この「営業主導」型のビジネス推進は、短期的にはスピード感と受注拡大につながる反面、中長期的には多くのリスクや弊害を生みます。
昭和時代から抜けきらないアナログな体質が強い業界では、「まずは受注ありき」「受けてから開発で何とかする」という考えが未だに根深いものです。
本記事では、営業が先走って顧客提案を行い、開発などの現場部門が後追いになる体制がもたらす危険構造と、その背景、さらに現場目線の解決策について深堀りしていきます。
営業先行型の典型的な流れと、その問題点
営業が取ってくる「夢の案件」の実態
営業担当者は、顧客との関係強化や短期の成果を追求するプレッシャーから、「何とか受注につなげたい」という思いを強く持っています。

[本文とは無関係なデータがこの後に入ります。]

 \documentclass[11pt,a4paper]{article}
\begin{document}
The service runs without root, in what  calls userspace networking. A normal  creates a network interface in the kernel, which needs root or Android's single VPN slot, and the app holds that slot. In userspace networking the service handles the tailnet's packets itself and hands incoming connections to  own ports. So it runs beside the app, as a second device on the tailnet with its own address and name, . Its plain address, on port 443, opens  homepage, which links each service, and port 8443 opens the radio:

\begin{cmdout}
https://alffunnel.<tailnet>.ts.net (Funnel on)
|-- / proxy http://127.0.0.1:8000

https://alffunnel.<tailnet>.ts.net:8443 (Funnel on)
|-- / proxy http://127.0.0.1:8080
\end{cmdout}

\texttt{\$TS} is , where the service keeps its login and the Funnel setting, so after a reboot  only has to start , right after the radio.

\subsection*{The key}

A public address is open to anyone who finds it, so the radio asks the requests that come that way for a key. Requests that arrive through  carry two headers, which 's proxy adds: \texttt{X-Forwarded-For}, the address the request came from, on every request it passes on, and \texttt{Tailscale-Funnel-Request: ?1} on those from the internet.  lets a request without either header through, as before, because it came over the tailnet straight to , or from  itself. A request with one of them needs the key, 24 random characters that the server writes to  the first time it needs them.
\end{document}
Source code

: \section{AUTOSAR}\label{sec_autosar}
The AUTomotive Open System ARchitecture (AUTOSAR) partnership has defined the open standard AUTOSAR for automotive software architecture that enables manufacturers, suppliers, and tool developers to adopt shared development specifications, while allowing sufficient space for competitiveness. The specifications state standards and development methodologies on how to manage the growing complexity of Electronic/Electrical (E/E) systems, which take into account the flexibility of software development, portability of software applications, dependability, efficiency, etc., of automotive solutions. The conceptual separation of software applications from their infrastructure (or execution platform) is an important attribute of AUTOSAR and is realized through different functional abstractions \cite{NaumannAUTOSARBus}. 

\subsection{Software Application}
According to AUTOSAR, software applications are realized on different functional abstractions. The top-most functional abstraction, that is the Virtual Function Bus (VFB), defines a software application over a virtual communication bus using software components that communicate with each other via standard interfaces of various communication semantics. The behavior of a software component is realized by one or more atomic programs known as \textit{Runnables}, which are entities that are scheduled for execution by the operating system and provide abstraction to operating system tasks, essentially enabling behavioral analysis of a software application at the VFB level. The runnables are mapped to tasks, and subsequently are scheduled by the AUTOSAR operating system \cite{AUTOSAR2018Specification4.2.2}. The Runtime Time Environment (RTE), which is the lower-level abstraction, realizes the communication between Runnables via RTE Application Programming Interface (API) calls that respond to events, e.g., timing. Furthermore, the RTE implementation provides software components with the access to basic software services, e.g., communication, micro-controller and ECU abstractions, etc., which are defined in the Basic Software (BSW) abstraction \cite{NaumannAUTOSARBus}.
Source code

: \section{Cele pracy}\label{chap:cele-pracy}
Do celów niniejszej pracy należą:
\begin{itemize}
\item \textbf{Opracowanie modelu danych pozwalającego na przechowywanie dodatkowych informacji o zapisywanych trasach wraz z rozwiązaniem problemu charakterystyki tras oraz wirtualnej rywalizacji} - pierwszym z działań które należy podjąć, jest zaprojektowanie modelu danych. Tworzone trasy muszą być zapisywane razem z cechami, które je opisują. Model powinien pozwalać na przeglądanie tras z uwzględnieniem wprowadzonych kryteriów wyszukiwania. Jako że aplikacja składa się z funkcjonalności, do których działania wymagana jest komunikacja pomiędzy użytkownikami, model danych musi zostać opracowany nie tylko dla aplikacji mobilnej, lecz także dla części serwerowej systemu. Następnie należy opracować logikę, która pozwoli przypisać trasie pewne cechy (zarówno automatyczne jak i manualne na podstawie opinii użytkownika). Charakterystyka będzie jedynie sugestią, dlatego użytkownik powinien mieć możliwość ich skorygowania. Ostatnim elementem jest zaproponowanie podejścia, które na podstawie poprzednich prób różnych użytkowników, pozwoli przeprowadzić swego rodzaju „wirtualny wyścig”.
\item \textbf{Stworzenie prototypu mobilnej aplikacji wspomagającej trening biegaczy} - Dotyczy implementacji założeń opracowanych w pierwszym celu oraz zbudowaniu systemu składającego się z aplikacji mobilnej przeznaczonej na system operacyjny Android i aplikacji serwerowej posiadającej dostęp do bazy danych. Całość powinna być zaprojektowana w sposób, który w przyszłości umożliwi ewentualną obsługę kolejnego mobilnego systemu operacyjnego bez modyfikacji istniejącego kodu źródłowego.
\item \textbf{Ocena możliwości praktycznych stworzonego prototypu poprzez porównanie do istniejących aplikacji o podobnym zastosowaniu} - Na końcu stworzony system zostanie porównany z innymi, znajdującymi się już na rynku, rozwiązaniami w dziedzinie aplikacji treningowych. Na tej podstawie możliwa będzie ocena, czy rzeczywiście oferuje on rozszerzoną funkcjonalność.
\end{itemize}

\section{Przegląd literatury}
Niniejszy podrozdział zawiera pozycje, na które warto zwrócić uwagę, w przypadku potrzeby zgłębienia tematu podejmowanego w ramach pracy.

その結果、「できます」「間に合わせます」と、一旦前向きな提案や回答を顧客にしてしまうことが多々あります。
特に新規案件や大型案件では、競合他社との駆け引きの中で営業が「背伸び」せざるを得ない場面も目立ちます。
その裏で、調達購買や生産管理、開発部門は営業部門から突然「これが決まったので、現場で何とかしてほしい」と丸投げされるわけです。
現場が抱える開発・生産の困難
この営業先行型の案件捌きでは、開発部門は本来なら時間をかけてリスク評価・コスト試算・量産性検証などを実施するべきところを、「既に決まった案件」「納期が差し迫った案件」として、後手後手の追従開発に追いやられます。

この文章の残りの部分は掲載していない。